You can specify several schedules by adding as many <TriggerConfigGroup> as required.
<master:SchedulingConfig xmlns="exa:com.exalead.mercury.mami.master.v10">
<master:JobConfigGroup name="refresh_crawlers">
<master:DispatchJobConfig name="refresh_crawler">
<master:DispatchMessage xmlns="exa:exa.bee" messageName="refreshDocuments"
serviceName="/mami/crawl">
<master:messageContent>
<master:KeyValue key="crawlerName" value="CRAWLERNAME" />
<master:KeyValue key="maxAgeS" value="3600" /> <!-- optional, don't refresh
documents younger than 1 hour, else all documents regardless of age -->
<master:KeyValue key="prefix" value="URLPREFIX" /> <!-- optional, only
refresh documents with URL beginning with prefix, else all documents -->
</master:messageContent>
</master:DispatchMessage>
</master:DispatchJobConfig>
</master:JobConfigGroup>
<master:TriggerConfigGroup name="exa">
<master:CronTriggerConfig cronExpression="0 0 0 * * ?"
misfireInstruction="do_nothing"
jobName="refresh_crawler" jobGroupName="refresh_crawlers"

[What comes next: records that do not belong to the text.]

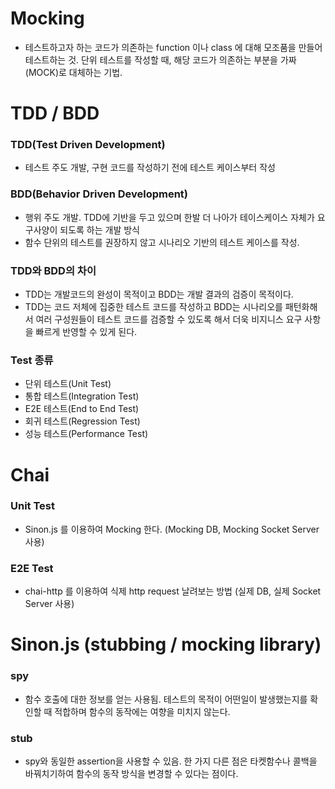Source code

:# Mocking

- 테스트하고자 하는 코드가 의존하는 function 이나 class 에 대해 모조품을 만들어 테스트하는 것.
단위 테스트를 작성할 때, 해당 코드가 의존하는 부분을 가짜(MOCK)로 대체하는 기법.

# TDD / BDD
### TDD(Test Driven Development)
- 테스트 주도 개발, 구현 코드를 작성하기 전에 테스트 케이스부터 작성

### BDD(Behavior Driven Development)
- 행위 주도 개발. TDD에 기반을 두고 있으며 한발 더 나아가 테이스케이스 자체가 요구사양이 되도록 하는 개발 방식
- 함수 단위의 테스트를 권장하지 않고 시나리오 기반의 테스트 케이스를 작성.

### TDD와 BDD의 차이
- TDD는 개발코드의 완성이 목적이고 BDD는 개발 결과의 검증이 목적이다. 
- TDD는 코드 저체에 집중한 테스트 코드를 작성하고 BDD는 시나리오를 패턴화해서 여러 구성원들이 테스트 코드를 검증할 수 있도록 해서 더욱 비지니스 요구 사항을 빠르게 반영할 수 있게 된다.

### Test 종류
- 단위 테스트(Unit Test)
- 통합 테스트(Integration Test)
- E2E 테스트(End to End Test)
- 회귀 테스트(Regression Test)
- 성능 테스트(Performance Test)

# Chai

### Unit Test
- Sinon.js 를 이용하여 Mocking 한다. (Mocking DB, Mocking Socket Server 사용)

### E2E Test
- chai-http 를 이용하여 식제 http request 날려보는 방법 (실제 DB, 실제 Socket Server 사용)

# Sinon.js (stubbing / mocking library)

### spy
- 함수 호출에 대한 정보를 얻는 사용됨. 테스트의 목적이 어떤일이 발생했는지를 확인할 때 적합하며 함수의 동작에는 여향을 미치지 않는다.

### stub
- spy와 동일한 assertion을 사용할 수 있음. 한 가지 다른 점은 타켓함수나 콜백을 바꿔치기하여 함수의 동작 방식을 변경할 수 있다는 점이다.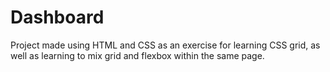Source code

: # Dashboard
Project made using HTML and CSS as an exercise for learning CSS grid, as well as learning to mix grid and flexbox within the same page.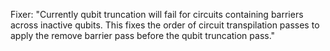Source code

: Fixer: "Currently qubit truncation will fail for circuits containing barriers across inactive qubits. This fixes the order of circuit transpilation passes to apply the remove barrier pass before the qubit truncation pass."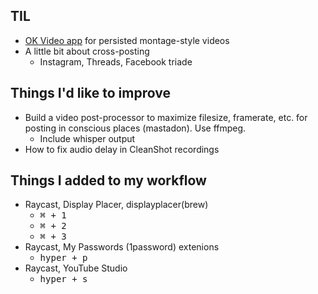 
## TIL

- [OK Video app](https://okvideo.app/) for persisted montage-style videos
- A little bit about cross-posting
	- Instagram, Threads, Facebook triade

## Things I'd like to improve
- Build a video post-processor to maximize filesize, framerate, etc. for posting in conscious places (mastadon). Use ffmpeg.
	- Include whisper output
- How to fix audio delay in CleanShot recordings

## Things I added to my workflow
- Raycast, Display Placer, displayplacer(brew)
	- <kbd>⌘ + 1</kbd>
	- <kbd>⌘ + 2</kbd>
	- <kbd>⌘ + 3</kbd>
- Raycast, My Passwords (1password) extenions
	- <kbd>hyper + p</kbd>
- Raycast, YouTube Studio
	- <kbd>hyper + s</kbd>

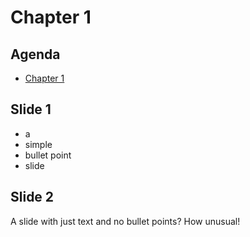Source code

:# Chapter 1

<!-- .slide: class="page-title" -->



## Agenda

<!-- .slide: id="master-toc" class="toc" -->

- [Chapter 1](#/1)



## Slide 1

- a
- simple
- bullet point
- slide



## Slide 2

A slide with just text and no bullet points? How unusual!
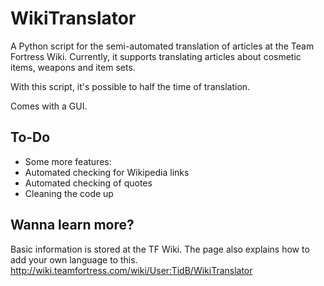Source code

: WikiTranslator
==============

A Python script for the semi-automated translation of articles at the Team Fortress Wiki. Currently, it supports translating articles about cosmetic items, weapons and item sets.

With this script, it's possible to half the time of translation.

Comes with a GUI.

To-Do
-----
- Some more features:
- Automated checking for Wikipedia links
- Automated checking of quotes
- Cleaning the code up


Wanna learn more?
-----------------
Basic information is stored at the TF Wiki. The page also explains how to add your own language to this.
http://wiki.teamfortress.com/wiki/User:TidB/WikiTranslator
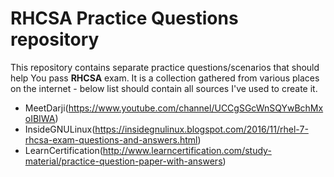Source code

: # RHCSA Practice Questions repository

This repository contains separate practice questions/scenarios that should help You pass **RHCSA** exam. It is a collection gathered from various places on the internet - below list should contain all sources I've used to create it. 

* MeetDarji(https://www.youtube.com/channel/UCCgSGcWnSQYwBchMxoIBIWA)
* InsideGNULinux(https://insidegnulinux.blogspot.com/2016/11/rhel-7-rhcsa-exam-questions-and-answers.html)
* LearnCertification(http://www.learncertification.com/study-material/practice-question-paper-with-answers)
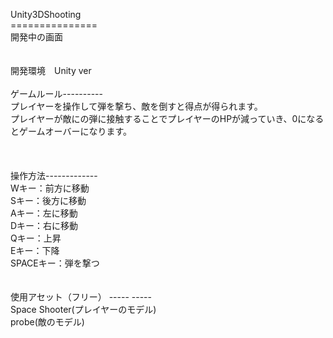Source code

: Unity3DShooting<br>
===============<br>
開発中の画面<br>
<br>
<br>
開発環境　Unity ver <br>
<br>
ゲームルール----------<br>
プレイヤーを操作して弾を撃ち、敵を倒すと得点が得られます。<br>
プレイヤーが敵にの弾に接触することでプレイヤーのHPが減っていき、0になるとゲームオーバーになります。<br>
<br>
<br>
<br>
操作方法-------------<br>
Wキー：前方に移動<br>
Sキー：後方に移動<br>
Aキー：左に移動<br>
Dキー：右に移動<br>
Qキー：上昇<br>
Eキー：下降<br>
SPACEキー：弾を撃つ<br>
<br>
<br>
使用アセット（フリー） ----- ----- <br>
Space Shooter(プレイヤーのモデル)<br>
probe(敵のモデル)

name="refresh_crawlers" calendarName="dummy_calendar" />
</master:TriggerConfigGroup>
</master:SchedulingConfig>
About Site Collapsing
Often a site does not have a lot of rich content about a specific topic. If a Exalead CloudView user searches for that topic, the search results are overwhelmed with many pages from that site. The result is that other sites with important relevant information get crowded out.
The idea of site collapsing is to treat all the pages from a site as a single page. In this case, Exalead CloudView tries to select the most relevant page from the site, and only shows that one page in the search results. Other sites appear higher in the search results.
Site collapsing works on the assumption that if the page selected to represent the site does not contain the content a user is looking for, there must be enough good links (navigation menus) within the site to allow users to quickly find what they are looking for.
By default, the site collapsing ID is based on the host part of the URL. All URLs belonging to the same host share the same ID and are shown as one collapsed result. You can configure the site ID to include more segments of the URL's path to distinguish sites on the same host. You can do so by specifying the recursion with the Depth parameter. By default, the value is 0, which corresponds to the host part of the URL.
This option pushes a meta called site_id with the documents to index. This meta is based on the site extracted from a URL. To enable site collapsing, you also need to create a group in Search Logics > Sort & Relevance and in the Expression field, enter site_id.
URL Processing
Figure 2. URL Processing in the Crawler
URL Handling of Crawled Sites
The Crawler connector has the following URL handling methods or constraints:
Only HTTP and HTTPS protocols are accepted.
Symbolic host names are syntactically checked and converted to lowercase; any trailing periods are removed.
URL paths are checked for illegal characters (though "unwise" characters are accepted), unreserved characters are unescaped.
When accepted, URL queries are checked for illegal characters (though "unwise" characters are accepted), unreserved characters are unescaped.
Escaped characters are printed with lowercase hex digits.
Fragment identifiers (#part) are checked for illegal characters, then removed.